(Plain-text document sources)
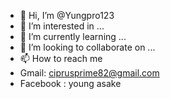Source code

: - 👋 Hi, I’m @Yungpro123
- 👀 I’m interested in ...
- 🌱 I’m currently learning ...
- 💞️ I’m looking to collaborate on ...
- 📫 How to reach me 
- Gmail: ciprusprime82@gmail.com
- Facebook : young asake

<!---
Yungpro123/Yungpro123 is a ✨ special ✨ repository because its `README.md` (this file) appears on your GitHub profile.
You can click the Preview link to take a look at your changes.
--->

* * *

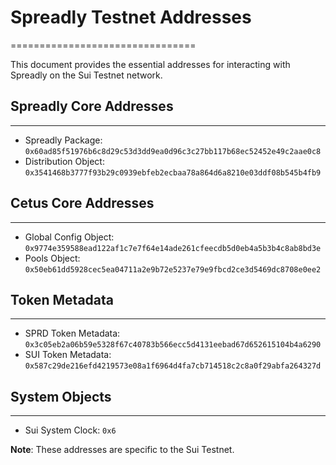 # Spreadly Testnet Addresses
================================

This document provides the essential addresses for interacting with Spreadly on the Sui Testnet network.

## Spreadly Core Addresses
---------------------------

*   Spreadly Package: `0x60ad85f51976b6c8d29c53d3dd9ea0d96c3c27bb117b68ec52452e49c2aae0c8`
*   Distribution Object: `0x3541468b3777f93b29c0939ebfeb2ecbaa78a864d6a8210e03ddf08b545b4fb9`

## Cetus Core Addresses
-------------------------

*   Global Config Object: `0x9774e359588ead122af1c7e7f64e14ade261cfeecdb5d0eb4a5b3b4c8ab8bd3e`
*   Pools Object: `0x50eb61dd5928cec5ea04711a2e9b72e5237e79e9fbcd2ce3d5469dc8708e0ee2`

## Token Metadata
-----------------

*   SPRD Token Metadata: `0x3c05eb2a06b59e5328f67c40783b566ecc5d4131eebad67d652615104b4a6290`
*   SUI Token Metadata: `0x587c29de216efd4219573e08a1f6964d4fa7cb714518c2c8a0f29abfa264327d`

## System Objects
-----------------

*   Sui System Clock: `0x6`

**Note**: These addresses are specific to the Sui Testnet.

▶ [TASK] Restate word for word the lines of the data above that begin at the line with "# Spreadly Testnet Addresses" and end at the line with "the Sui Testnet.", keeping both ends and dropping every picture.

▶ [THE COMPLETED TASK]
 # Spreadly Testnet Addresses
================================

This document provides the essential addresses for interacting with Spreadly on the Sui Testnet network.

## Spreadly Core Addresses
---------------------------

*   Spreadly Package: `0x60ad85f51976b6c8d29c53d3dd9ea0d96c3c27bb117b68ec52452e49c2aae0c8`
*   Distribution Object: `0x3541468b3777f93b29c0939ebfeb2ecbaa78a864d6a8210e03ddf08b545b4fb9`

## Cetus Core Addresses
-------------------------

*   Global Config Object: `0x9774e359588ead122af1c7e7f64e14ade261cfeecdb5d0eb4a5b3b4c8ab8bd3e`
*   Pools Object: `0x50eb61dd5928cec5ea04711a2e9b72e5237e79e9fbcd2ce3d5469dc8708e0ee2`

## Token Metadata
-----------------

*   SPRD Token Metadata: `0x3c05eb2a06b59e5328f67c40783b566ecc5d4131eebad67d652615104b4a6290`
*   SUI Token Metadata: `0x587c29de216efd4219573e08a1f6964d4fa7cb714518c2c8a0f29abfa264327d`

## System Objects
-----------------

*   Sui System Clock: `0x6`

**Note**: These addresses are specific to the Sui Testnet.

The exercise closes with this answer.